REQUIRED ACTION:
Repeat the data in full. Every line must match.

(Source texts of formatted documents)
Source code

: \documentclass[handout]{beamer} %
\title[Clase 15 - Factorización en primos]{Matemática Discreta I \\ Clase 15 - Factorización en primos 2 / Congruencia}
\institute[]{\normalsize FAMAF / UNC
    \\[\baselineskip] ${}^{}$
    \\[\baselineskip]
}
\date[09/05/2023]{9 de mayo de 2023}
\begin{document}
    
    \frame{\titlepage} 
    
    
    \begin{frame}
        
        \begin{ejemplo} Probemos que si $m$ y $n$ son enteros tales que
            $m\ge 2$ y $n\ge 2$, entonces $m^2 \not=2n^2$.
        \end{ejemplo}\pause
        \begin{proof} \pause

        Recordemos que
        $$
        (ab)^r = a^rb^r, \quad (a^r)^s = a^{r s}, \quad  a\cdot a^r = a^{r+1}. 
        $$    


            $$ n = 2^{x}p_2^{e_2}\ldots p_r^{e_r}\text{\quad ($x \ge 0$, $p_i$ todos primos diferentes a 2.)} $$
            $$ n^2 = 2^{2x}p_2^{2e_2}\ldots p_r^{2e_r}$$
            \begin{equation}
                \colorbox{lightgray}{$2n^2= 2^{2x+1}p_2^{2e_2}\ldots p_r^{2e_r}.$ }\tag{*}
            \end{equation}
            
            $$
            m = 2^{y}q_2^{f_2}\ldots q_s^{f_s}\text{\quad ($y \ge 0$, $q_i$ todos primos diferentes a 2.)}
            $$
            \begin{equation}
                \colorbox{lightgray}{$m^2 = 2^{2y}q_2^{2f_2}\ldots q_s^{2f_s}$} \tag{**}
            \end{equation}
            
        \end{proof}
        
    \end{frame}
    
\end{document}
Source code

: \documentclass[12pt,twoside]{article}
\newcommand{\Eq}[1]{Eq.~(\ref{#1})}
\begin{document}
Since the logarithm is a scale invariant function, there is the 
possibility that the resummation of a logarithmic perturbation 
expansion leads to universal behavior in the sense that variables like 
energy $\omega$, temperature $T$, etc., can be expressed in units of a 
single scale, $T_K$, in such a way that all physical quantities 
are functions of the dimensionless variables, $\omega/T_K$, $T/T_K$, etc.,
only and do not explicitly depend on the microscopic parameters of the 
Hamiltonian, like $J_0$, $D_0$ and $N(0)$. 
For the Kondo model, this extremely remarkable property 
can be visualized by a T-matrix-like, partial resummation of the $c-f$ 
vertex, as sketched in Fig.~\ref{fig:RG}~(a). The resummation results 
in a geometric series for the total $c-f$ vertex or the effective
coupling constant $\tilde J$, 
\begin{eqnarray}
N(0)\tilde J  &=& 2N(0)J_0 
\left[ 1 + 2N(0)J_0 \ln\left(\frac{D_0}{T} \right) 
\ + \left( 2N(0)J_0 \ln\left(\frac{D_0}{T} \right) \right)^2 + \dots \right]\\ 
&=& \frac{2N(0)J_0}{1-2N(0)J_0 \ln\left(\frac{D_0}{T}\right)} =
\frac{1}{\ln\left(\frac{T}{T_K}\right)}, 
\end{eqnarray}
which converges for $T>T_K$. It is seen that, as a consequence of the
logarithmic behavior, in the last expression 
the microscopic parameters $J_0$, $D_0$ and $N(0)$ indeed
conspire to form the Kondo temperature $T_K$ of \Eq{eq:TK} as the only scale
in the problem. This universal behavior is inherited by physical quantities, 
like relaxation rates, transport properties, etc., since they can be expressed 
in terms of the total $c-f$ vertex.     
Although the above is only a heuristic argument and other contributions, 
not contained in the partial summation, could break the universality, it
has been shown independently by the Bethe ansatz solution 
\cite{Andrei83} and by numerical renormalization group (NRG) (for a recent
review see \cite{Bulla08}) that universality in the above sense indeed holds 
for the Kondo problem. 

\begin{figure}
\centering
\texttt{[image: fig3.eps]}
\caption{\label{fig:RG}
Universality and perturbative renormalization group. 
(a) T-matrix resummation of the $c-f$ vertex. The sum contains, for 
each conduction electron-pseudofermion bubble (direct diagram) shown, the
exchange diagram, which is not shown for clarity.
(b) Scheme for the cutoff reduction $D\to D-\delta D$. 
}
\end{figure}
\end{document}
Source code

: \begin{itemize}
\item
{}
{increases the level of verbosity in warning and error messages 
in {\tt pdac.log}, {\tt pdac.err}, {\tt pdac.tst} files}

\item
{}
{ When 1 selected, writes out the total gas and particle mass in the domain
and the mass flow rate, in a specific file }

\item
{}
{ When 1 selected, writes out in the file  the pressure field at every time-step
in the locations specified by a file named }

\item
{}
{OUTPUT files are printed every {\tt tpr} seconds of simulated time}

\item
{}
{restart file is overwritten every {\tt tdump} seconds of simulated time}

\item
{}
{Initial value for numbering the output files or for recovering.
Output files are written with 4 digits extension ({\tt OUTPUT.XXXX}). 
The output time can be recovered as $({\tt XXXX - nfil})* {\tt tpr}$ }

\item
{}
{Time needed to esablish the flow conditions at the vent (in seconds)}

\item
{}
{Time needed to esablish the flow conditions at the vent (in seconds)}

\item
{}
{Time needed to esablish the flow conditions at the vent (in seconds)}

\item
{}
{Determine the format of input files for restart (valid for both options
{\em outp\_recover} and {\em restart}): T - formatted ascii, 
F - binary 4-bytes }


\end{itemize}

EXPECTED OUTPUT:
Source code

: \documentclass[handout]{beamer} %
\title[Clase 15 - Factorización en primos]{Matemática Discreta I \\ Clase 15 - Factorización en primos 2 / Congruencia}
\institute[]{\normalsize FAMAF / UNC
    \\[\baselineskip] ${}^{}$
    \\[\baselineskip]
}
\date[09/05/2023]{9 de mayo de 2023}
\begin{document}
    
    \frame{\titlepage} 
    
    
    \begin{frame}
        
        \begin{ejemplo} Probemos que si $m$ y $n$ son enteros tales que
            $m\ge 2$ y $n\ge 2$, entonces $m^2 \not=2n^2$.
        \end{ejemplo}\pause
        \begin{proof} \pause

        Recordemos que
        $$
        (ab)^r = a^rb^r, \quad (a^r)^s = a^{r s}, \quad  a\cdot a^r = a^{r+1}. 
        $$    


            $$ n = 2^{x}p_2^{e_2}\ldots p_r^{e_r}\text{\quad ($x \ge 0$, $p_i$ todos primos diferentes a 2.)} $$
            $$ n^2 = 2^{2x}p_2^{2e_2}\ldots p_r^{2e_r}$$
            \begin{equation}
                \colorbox{lightgray}{$2n^2= 2^{2x+1}p_2^{2e_2}\ldots p_r^{2e_r}.$ }\tag{*}
            \end{equation}
            
            $$
            m = 2^{y}q_2^{f_2}\ldots q_s^{f_s}\text{\quad ($y \ge 0$, $q_i$ todos primos diferentes a 2.)}
            $$
            \begin{equation}
                \colorbox{lightgray}{$m^2 = 2^{2y}q_2^{2f_2}\ldots q_s^{2f_s}$} \tag{**}
            \end{equation}
            
        \end{proof}
        
    \end{frame}
    
\end{document}
Source code

: \documentclass[12pt,twoside]{article}
\newcommand{\Eq}[1]{Eq.~(\ref{#1})}
\begin{document}
Since the logarithm is a scale invariant function, there is the 
possibility that the resummation of a logarithmic perturbation 
expansion leads to universal behavior in the sense that variables like 
energy $\omega$, temperature $T$, etc., can be expressed in units of a 
single scale, $T_K$, in such a way that all physical quantities 
are functions of the dimensionless variables, $\omega/T_K$, $T/T_K$, etc.,
only and do not explicitly depend on the microscopic parameters of the 
Hamiltonian, like $J_0$, $D_0$ and $N(0)$. 
For the Kondo model, this extremely remarkable property 
can be visualized by a T-matrix-like, partial resummation of the $c-f$ 
vertex, as sketched in Fig.~\ref{fig:RG}~(a). The resummation results 
in a geometric series for the total $c-f$ vertex or the effective
coupling constant $\tilde J$, 
\begin{eqnarray}
N(0)\tilde J  &=& 2N(0)J_0 
\left[ 1 + 2N(0)J_0 \ln\left(\frac{D_0}{T} \right) 
\ + \left( 2N(0)J_0 \ln\left(\frac{D_0}{T} \right) \right)^2 + \dots \right]\\ 
&=& \frac{2N(0)J_0}{1-2N(0)J_0 \ln\left(\frac{D_0}{T}\right)} =
\frac{1}{\ln\left(\frac{T}{T_K}\right)}, 
\end{eqnarray}
which converges for $T>T_K$. It is seen that, as a consequence of the
logarithmic behavior, in the last expression 
the microscopic parameters $J_0$, $D_0$ and $N(0)$ indeed
conspire to form the Kondo temperature $T_K$ of \Eq{eq:TK} as the only scale
in the problem. This universal behavior is inherited by physical quantities, 
like relaxation rates, transport properties, etc., since they can be expressed 
in terms of the total $c-f$ vertex.     
Although the above is only a heuristic argument and other contributions, 
not contained in the partial summation, could break the universality, it
has been shown independently by the Bethe ansatz solution 
\cite{Andrei83} and by numerical renormalization group (NRG) (for a recent
review see \cite{Bulla08}) that universality in the above sense indeed holds 
for the Kondo problem. 

\begin{figure}
\centering
\texttt{[image: fig3.eps]}
\caption{\label{fig:RG}
Universality and perturbative renormalization group. 
(a) T-matrix resummation of the $c-f$ vertex. The sum contains, for 
each conduction electron-pseudofermion bubble (direct diagram) shown, the
exchange diagram, which is not shown for clarity.
(b) Scheme for the cutoff reduction $D\to D-\delta D$. 
}
\end{figure}
\end{document}
Source code

: \begin{itemize}
\item
{}
{increases the level of verbosity in warning and error messages 
in {\tt pdac.log}, {\tt pdac.err}, {\tt pdac.tst} files}

\item
{}
{ When 1 selected, writes out the total gas and particle mass in the domain
and the mass flow rate, in a specific file }

\item
{}
{ When 1 selected, writes out in the file  the pressure field at every time-step
in the locations specified by a file named }

\item
{}
{OUTPUT files are printed every {\tt tpr} seconds of simulated time}

\item
{}
{restart file is overwritten every {\tt tdump} seconds of simulated time}

\item
{}
{Initial value for numbering the output files or for recovering.
Output files are written with 4 digits extension ({\tt OUTPUT.XXXX}). 
The output time can be recovered as $({\tt XXXX - nfil})* {\tt tpr}$ }

\item
{}
{Time needed to esablish the flow conditions at the vent (in seconds)}

\item
{}
{Time needed to esablish the flow conditions at the vent (in seconds)}

\item
{}
{Time needed to esablish the flow conditions at the vent (in seconds)}

\item
{}
{Determine the format of input files for restart (valid for both options
{\em outp\_recover} and {\em restart}): T - formatted ascii, 
F - binary 4-bytes }


\end{itemize}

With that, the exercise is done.